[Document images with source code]
□ □ □ □ □
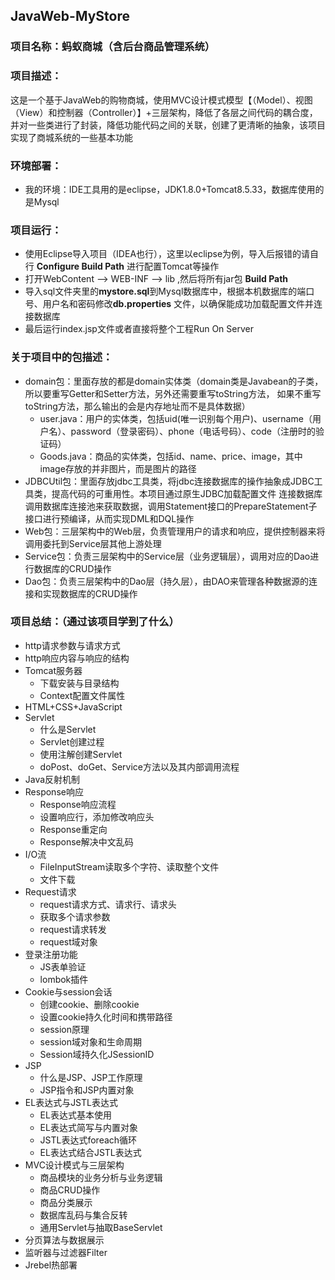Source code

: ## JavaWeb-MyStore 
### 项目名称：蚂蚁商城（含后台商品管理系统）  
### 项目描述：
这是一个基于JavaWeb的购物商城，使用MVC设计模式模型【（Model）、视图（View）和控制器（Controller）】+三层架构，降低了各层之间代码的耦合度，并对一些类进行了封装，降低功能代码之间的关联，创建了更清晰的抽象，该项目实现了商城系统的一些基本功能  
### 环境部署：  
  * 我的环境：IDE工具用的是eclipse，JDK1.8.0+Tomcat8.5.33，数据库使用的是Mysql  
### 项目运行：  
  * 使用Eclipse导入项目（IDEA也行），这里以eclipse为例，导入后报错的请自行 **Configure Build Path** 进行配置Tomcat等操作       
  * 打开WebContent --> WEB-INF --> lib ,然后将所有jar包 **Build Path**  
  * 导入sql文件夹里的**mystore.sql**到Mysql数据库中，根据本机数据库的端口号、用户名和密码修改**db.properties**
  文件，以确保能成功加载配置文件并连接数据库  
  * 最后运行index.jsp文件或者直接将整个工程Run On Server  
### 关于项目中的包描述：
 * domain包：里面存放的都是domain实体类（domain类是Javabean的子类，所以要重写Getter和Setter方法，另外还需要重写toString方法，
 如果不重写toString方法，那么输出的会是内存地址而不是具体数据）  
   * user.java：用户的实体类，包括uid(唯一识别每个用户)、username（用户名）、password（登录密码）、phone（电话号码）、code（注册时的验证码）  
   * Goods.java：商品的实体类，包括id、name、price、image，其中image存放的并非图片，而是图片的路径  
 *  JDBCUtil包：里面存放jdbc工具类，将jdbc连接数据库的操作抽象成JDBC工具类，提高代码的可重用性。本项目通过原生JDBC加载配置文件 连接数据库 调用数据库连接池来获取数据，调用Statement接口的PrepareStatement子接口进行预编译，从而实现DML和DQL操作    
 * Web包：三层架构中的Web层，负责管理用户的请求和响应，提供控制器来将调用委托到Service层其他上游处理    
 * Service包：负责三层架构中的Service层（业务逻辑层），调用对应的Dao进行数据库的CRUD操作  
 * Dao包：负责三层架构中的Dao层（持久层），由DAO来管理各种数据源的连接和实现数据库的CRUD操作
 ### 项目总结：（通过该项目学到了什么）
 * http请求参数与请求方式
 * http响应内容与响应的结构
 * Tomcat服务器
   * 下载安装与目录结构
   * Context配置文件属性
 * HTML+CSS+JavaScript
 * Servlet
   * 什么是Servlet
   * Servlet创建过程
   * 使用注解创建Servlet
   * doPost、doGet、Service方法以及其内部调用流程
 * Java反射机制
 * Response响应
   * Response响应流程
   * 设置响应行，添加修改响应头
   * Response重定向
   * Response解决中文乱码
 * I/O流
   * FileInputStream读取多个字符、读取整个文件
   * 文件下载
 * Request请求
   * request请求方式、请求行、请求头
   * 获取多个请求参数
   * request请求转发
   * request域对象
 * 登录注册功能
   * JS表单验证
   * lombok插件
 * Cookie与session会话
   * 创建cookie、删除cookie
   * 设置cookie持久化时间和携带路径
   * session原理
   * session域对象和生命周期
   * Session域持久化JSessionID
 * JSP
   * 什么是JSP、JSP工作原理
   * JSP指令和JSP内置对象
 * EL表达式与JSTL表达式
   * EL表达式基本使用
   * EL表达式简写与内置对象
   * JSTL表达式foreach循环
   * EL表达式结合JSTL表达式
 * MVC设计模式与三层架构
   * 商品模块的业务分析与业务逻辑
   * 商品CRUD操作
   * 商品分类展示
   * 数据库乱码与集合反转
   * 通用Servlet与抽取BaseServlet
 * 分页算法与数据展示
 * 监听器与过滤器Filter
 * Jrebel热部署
□ □ □ □ □
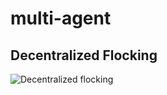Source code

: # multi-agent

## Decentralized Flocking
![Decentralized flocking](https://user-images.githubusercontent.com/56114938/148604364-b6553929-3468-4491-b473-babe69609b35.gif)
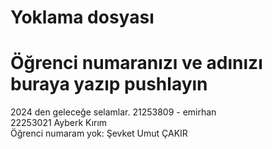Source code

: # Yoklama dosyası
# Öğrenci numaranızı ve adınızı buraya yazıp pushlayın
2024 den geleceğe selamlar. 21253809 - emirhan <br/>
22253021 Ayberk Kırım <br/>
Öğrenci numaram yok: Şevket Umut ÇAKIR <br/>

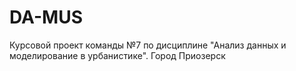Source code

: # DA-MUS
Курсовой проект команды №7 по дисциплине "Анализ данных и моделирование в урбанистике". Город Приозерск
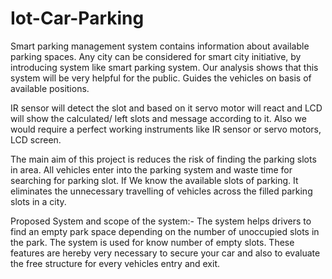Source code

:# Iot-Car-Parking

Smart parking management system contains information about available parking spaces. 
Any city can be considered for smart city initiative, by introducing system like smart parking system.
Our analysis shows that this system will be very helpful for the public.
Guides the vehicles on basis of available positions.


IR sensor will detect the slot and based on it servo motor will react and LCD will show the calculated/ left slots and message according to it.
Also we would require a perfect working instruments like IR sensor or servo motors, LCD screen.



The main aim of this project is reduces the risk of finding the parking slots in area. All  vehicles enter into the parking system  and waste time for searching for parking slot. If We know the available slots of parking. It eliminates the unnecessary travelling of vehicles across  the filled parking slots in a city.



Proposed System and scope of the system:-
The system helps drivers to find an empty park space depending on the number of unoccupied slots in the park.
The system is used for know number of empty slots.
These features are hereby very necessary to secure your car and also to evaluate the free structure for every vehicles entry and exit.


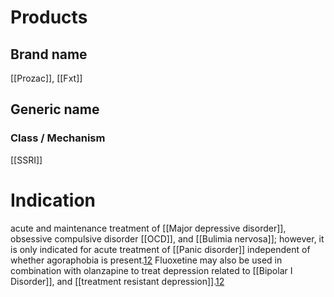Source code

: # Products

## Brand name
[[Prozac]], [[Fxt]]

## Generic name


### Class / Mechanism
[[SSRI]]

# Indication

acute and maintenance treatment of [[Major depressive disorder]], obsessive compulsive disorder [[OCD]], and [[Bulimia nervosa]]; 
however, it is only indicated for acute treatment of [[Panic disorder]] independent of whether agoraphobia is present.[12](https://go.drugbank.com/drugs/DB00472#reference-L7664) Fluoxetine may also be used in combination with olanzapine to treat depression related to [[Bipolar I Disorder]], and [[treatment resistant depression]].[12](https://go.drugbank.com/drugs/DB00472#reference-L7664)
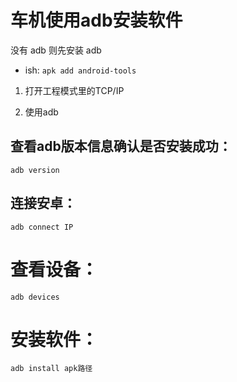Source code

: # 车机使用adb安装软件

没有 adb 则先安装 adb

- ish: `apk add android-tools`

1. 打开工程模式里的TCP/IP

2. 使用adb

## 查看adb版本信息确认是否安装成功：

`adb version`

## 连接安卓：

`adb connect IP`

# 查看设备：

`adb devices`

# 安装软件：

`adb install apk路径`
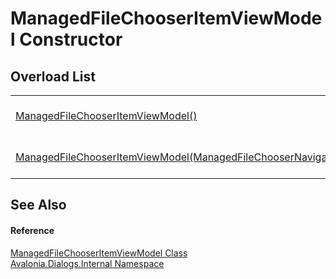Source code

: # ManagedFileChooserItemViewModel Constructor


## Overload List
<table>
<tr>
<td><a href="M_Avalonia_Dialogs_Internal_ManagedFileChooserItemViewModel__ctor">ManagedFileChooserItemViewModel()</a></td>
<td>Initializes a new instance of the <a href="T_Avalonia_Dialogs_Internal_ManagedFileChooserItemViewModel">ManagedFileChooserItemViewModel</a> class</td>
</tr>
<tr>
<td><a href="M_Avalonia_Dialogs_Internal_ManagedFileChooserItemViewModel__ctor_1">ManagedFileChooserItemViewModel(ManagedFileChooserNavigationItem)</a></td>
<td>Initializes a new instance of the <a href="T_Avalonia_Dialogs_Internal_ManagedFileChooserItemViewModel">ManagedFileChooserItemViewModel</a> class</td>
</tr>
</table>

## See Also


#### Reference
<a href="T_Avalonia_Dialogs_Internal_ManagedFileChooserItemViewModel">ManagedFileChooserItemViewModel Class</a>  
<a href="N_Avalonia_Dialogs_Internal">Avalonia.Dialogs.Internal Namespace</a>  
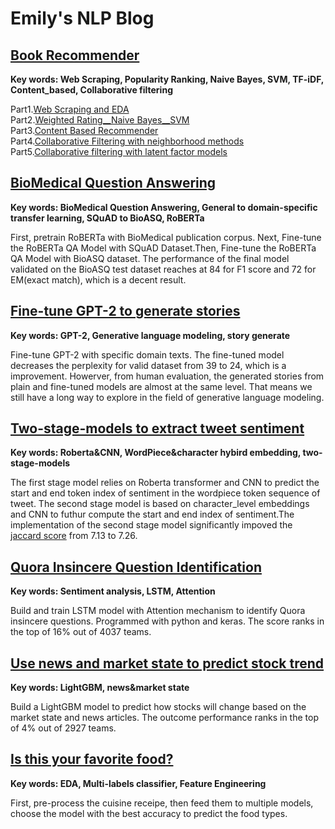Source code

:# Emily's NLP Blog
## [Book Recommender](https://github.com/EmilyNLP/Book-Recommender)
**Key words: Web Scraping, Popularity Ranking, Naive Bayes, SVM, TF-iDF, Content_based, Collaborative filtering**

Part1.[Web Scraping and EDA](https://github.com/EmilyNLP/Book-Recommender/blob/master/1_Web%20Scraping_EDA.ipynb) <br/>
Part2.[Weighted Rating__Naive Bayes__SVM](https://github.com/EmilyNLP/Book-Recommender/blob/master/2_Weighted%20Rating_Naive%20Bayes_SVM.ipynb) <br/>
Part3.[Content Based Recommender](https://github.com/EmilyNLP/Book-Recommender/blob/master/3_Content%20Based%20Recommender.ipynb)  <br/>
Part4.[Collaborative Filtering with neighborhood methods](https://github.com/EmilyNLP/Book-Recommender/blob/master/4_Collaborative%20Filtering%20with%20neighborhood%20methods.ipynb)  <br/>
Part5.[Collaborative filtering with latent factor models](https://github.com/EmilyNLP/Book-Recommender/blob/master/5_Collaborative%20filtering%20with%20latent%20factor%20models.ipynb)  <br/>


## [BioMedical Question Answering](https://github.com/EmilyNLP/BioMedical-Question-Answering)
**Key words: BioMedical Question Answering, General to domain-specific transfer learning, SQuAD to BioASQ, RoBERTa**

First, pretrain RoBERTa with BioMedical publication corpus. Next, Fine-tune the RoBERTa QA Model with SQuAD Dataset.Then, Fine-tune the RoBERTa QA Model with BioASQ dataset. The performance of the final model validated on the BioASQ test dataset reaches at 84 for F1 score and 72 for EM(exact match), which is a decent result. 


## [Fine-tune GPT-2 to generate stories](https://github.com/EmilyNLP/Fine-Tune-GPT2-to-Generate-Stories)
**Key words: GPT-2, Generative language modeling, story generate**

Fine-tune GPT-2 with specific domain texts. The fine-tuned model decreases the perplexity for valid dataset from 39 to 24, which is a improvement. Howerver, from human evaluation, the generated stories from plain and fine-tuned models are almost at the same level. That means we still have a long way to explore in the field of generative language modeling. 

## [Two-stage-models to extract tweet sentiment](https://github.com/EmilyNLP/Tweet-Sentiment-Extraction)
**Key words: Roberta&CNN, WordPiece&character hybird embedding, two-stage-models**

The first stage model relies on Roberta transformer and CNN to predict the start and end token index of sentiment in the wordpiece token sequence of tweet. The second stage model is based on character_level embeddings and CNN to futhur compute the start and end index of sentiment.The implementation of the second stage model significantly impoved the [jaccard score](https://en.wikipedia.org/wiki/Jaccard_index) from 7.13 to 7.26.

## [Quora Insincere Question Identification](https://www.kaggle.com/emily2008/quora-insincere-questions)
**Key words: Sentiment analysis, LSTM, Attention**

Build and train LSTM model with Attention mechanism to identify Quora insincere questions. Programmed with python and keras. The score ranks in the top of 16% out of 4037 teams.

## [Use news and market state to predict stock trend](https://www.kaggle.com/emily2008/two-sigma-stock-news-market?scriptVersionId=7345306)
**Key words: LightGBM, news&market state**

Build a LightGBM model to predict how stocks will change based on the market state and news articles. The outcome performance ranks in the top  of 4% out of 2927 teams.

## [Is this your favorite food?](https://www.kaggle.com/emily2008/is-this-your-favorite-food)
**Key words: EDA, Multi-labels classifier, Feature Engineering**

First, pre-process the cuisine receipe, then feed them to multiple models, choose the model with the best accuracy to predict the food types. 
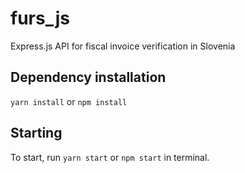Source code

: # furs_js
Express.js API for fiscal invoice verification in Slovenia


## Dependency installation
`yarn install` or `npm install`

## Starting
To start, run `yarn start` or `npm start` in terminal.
□ □ □ □ □
- Task objective: Looking above, find the stretch of lines that opens with the one holding "#### Reference" and closes with the one holding "Content_based, Collaborative filtering**". Copy it exactly, pictures excluded.

- Solution for this exercise:
#### Reference
<a href="T_Avalonia_Dialogs_Internal_ManagedFileChooserItemViewModel">ManagedFileChooserItemViewModel Class</a>  
<a href="N_Avalonia_Dialogs_Internal">Avalonia.Dialogs.Internal Namespace</a>  
Source code

:# Emily's NLP Blog
## [Book Recommender](https://github.com/EmilyNLP/Book-Recommender)
**Key words: Web Scraping, Popularity Ranking, Naive Bayes, SVM, TF-iDF, Content_based, Collaborative filtering**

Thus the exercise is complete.